Scan the entries below for the string "FastAPI" and copy every line where it turns up.

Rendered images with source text
|---|

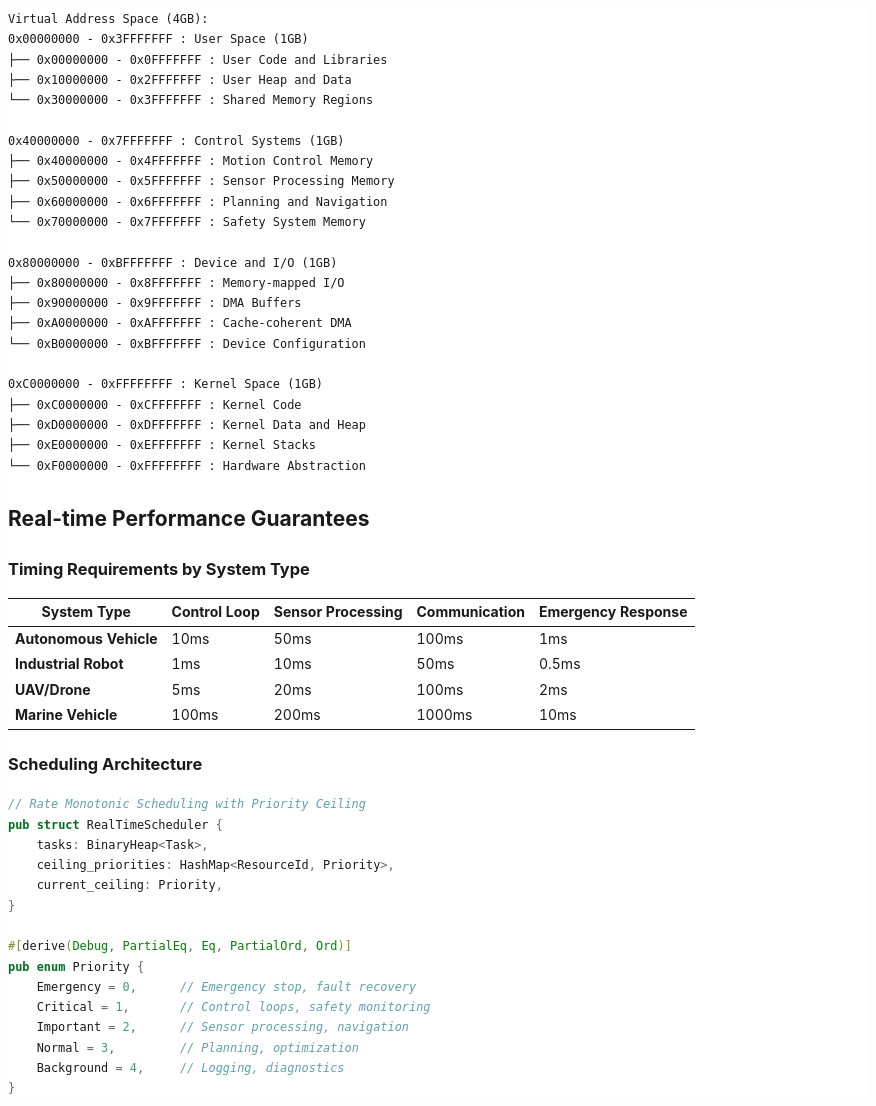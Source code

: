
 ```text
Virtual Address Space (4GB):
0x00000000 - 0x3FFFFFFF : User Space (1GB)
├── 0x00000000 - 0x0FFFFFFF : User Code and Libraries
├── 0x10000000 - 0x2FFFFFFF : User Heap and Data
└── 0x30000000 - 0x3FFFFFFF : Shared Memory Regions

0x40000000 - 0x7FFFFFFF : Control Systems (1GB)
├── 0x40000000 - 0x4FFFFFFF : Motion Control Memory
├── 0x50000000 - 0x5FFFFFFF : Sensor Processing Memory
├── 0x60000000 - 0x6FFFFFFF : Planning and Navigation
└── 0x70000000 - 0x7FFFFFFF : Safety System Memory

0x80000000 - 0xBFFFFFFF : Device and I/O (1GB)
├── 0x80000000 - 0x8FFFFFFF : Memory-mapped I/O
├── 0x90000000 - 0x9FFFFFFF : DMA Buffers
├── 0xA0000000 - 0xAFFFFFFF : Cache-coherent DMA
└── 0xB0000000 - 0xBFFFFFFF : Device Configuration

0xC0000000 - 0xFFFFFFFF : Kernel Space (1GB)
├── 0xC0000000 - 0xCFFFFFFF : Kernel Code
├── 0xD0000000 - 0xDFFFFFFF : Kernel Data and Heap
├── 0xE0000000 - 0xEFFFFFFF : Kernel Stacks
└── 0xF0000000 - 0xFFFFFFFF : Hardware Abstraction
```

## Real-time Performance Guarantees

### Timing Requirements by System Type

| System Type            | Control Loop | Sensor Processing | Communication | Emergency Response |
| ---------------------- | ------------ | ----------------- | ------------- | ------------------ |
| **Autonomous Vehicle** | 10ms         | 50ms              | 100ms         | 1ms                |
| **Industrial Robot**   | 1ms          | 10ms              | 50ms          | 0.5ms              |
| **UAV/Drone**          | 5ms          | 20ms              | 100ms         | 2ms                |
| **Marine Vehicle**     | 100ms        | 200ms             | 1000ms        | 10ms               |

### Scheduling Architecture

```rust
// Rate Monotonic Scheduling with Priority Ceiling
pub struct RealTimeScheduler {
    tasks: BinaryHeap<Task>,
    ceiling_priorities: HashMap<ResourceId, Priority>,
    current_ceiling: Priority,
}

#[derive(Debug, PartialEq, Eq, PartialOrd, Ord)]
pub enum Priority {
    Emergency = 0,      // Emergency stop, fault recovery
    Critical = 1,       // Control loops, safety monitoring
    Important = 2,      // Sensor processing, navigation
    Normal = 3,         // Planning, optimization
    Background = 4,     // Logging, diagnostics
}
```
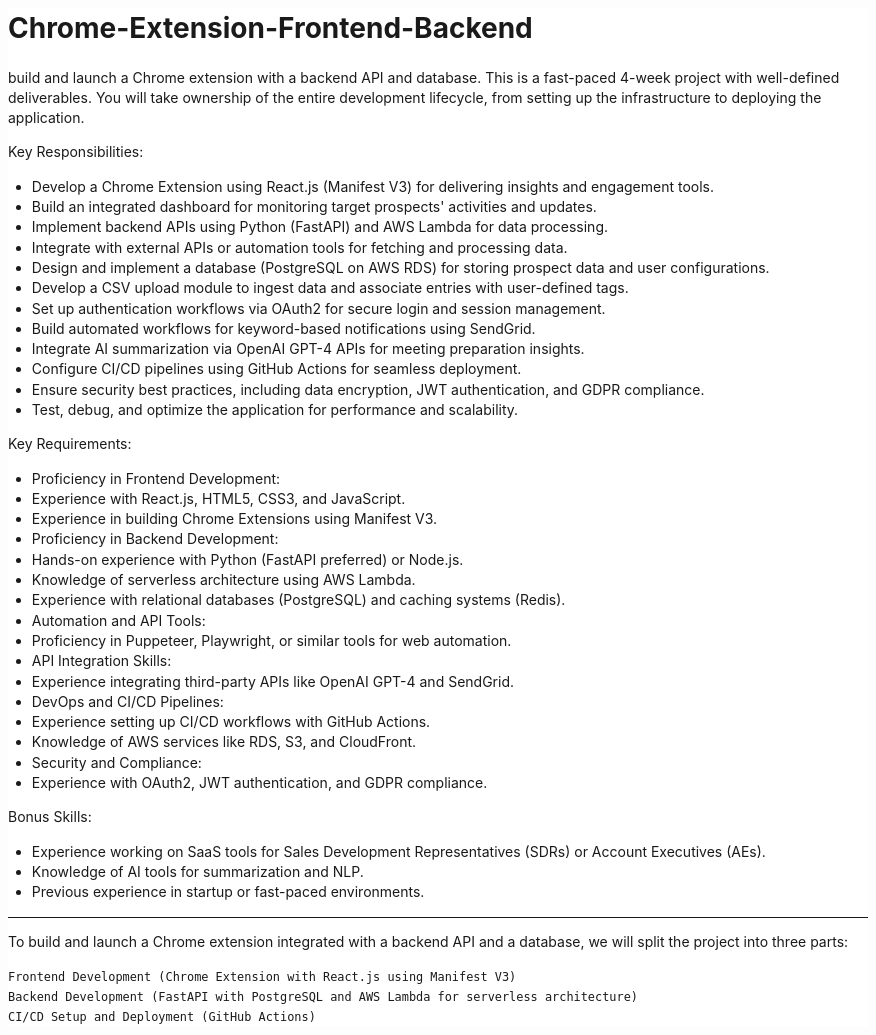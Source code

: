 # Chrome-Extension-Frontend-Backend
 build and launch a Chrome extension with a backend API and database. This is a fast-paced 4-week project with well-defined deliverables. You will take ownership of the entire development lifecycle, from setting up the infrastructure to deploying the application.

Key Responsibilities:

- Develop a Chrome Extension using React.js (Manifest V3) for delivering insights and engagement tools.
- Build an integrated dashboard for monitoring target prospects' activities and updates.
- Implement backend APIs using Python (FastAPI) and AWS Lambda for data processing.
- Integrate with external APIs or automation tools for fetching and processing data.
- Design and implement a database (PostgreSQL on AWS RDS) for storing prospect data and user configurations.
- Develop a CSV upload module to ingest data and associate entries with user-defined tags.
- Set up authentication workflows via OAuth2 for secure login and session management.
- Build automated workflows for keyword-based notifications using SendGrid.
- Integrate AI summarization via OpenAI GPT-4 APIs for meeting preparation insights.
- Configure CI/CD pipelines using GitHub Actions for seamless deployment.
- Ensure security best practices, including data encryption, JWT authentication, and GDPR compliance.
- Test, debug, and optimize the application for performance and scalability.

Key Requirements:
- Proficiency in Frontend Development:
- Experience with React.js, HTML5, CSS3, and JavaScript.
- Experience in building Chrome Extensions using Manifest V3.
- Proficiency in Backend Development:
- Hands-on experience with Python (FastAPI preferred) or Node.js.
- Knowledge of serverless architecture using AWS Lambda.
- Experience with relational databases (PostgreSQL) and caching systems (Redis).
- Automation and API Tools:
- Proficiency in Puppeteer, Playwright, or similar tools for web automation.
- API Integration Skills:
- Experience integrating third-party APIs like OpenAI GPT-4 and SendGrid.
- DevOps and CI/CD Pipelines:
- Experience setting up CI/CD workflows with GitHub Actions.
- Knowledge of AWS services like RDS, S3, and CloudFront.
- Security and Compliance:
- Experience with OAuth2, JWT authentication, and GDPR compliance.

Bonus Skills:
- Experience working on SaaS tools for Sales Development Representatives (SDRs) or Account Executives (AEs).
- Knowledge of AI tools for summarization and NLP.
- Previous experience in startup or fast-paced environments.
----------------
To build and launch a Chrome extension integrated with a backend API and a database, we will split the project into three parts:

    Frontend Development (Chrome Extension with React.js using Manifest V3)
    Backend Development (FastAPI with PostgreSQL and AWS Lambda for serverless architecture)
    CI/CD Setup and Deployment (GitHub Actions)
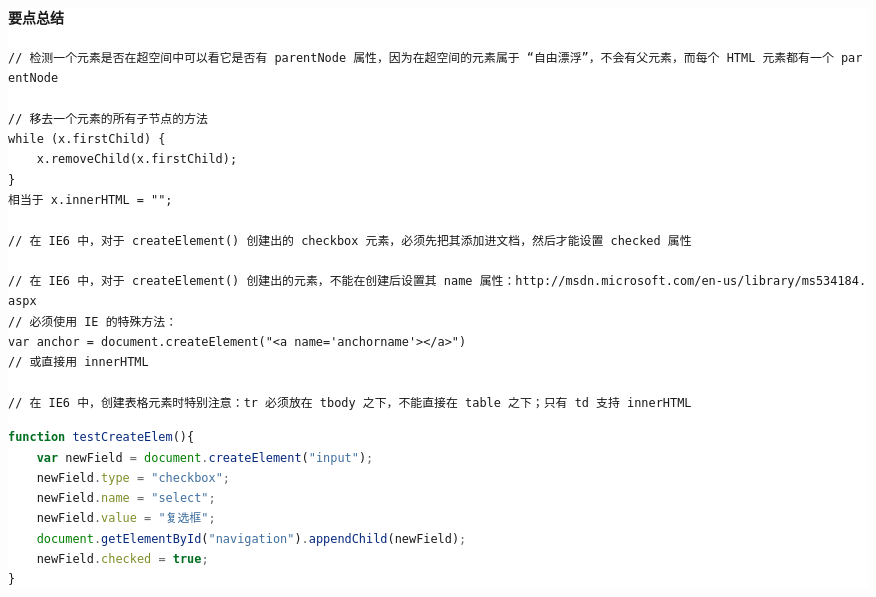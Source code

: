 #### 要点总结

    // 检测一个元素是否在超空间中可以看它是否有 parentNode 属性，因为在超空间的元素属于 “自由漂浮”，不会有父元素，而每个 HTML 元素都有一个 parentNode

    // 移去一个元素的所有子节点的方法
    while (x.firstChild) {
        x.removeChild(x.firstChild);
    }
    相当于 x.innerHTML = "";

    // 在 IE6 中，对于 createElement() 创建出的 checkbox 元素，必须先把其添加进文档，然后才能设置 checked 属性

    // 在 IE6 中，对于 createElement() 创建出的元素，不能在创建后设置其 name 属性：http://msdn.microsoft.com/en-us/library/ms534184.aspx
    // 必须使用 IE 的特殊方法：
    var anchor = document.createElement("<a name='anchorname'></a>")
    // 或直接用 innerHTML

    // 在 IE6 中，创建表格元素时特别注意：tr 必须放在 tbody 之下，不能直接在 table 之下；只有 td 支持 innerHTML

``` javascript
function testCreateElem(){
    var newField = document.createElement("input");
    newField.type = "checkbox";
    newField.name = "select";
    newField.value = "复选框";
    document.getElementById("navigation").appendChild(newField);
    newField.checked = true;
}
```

|---|

Solution to this task:
- Implement backend APIs using Python (FastAPI) and AWS Lambda for data processing.
- Hands-on experience with Python (FastAPI preferred) or Node.js.
    Backend Development (FastAPI with PostgreSQL and AWS Lambda for serverless architecture)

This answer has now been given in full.